Assignment ▸ Give exactly the lines from the one that contains "If we have numerical" through the end of the entries below, both included; the pictures stay out.

Records contained in a dataset ▸
================

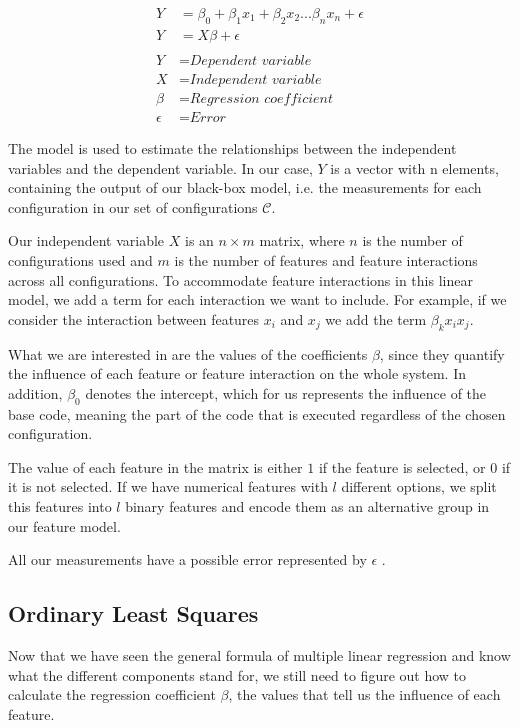 \begin{align}\label{formula:linReg}
    Y &= \beta_0 + \beta_1 x_1 + \beta_2 x_2 ... \beta_n x_n + \epsilon   \\
    Y &= X \beta + \epsilon \nonumber\\ \nonumber \\ \nonumber
    Y &= \textit{Dependent variable}\\ \nonumber
    X &= \textit{Independent variable}\\ \nonumber
    \beta &= \textit{Regression coefficient}\\ \nonumber
    \epsilon &= \textit{Error} \nonumber
\end{align}

The model is used to estimate the relationships between the independent variables and the dependent variable.
In our case, $Y$ is a vector with n elements, containing the output of our black-box model, 
i.e. the measurements for each configuration in our set of configurations $\mathcal{C}$. 

Our independent variable $X$ is an $n \times m$ matrix, where $n$ is the number of configurations used and $m$ is the number of features and feature
interactions across all configurations.
To accommodate feature interactions in this linear model, we add a term for each interaction we want to include. For example,
if we consider the interaction between features $x_i$ and $x_j$ we add the term $\beta_k x_i x_j$. 

What we are interested in are the values of the coefficients $\beta$, since they quantify the influence of each feature or feature interaction
on the whole system. In addition, $\beta_0$ denotes the intercept, which for us represents the influence of the base code, meaning
the part of the code that is executed regardless of the chosen configuration.

The value of each feature in the matrix is either $1$ if the feature is selected, or $0$ if it is not selected. 
If we have numerical features with $l$ different options,
we split this features into $l$ binary features and encode them as an alternative group in our feature model.

All our measurements have a possible error represented by $\epsilon$ \cite{Linear-Regression}.

\subsection{Ordinary Least Squares}
Now that we have seen the general formula of multiple linear regression and know what the different components stand for, we still need to figure out 
how to calculate the regression coefficient $\beta$, the values that tell us the influence of each feature. 

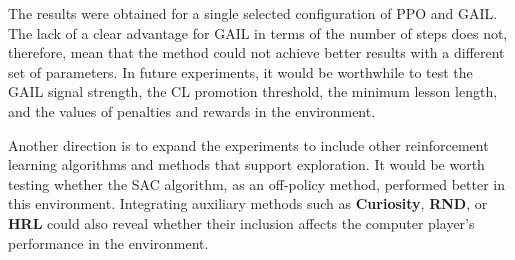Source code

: The results were obtained for a single selected configuration of PPO and GAIL. The lack of a clear advantage for GAIL in terms of the number of steps does not, therefore, mean that the method could not achieve better results with a different set of parameters. In future experiments, it would be worthwhile to test the GAIL signal strength, the CL promotion threshold, the minimum lesson length, and the values of penalties and rewards in the environment.

Another direction is to expand the experiments to include other reinforcement learning algorithms and methods that support exploration. It would be worth testing whether the SAC algorithm, as an off-policy method, performed better in this environment. Integrating auxiliary methods such as \textbf{Curiosity}, \textbf{RND}, or \textbf{HRL} could also reveal whether their inclusion affects the computer player’s performance in the environment.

================

Expected output ▸
If we have numerical features with $l$ different options,
we split this features into $l$ binary features and encode them as an alternative group in our feature model.

All our measurements have a possible error represented by $\epsilon$ \cite{Linear-Regression}.

\subsection{Ordinary Least Squares}
Now that we have seen the general formula of multiple linear regression and know what the different components stand for, we still need to figure out 
how to calculate the regression coefficient $\beta$, the values that tell us the influence of each feature. 

Source code

: The results were obtained for a single selected configuration of PPO and GAIL. The lack of a clear advantage for GAIL in terms of the number of steps does not, therefore, mean that the method could not achieve better results with a different set of parameters. In future experiments, it would be worthwhile to test the GAIL signal strength, the CL promotion threshold, the minimum lesson length, and the values of penalties and rewards in the environment.

Another direction is to expand the experiments to include other reinforcement learning algorithms and methods that support exploration. It would be worth testing whether the SAC algorithm, as an off-policy method, performed better in this environment. Integrating auxiliary methods such as \textbf{Curiosity}, \textbf{RND}, or \textbf{HRL} could also reveal whether their inclusion affects the computer player’s performance in the environment.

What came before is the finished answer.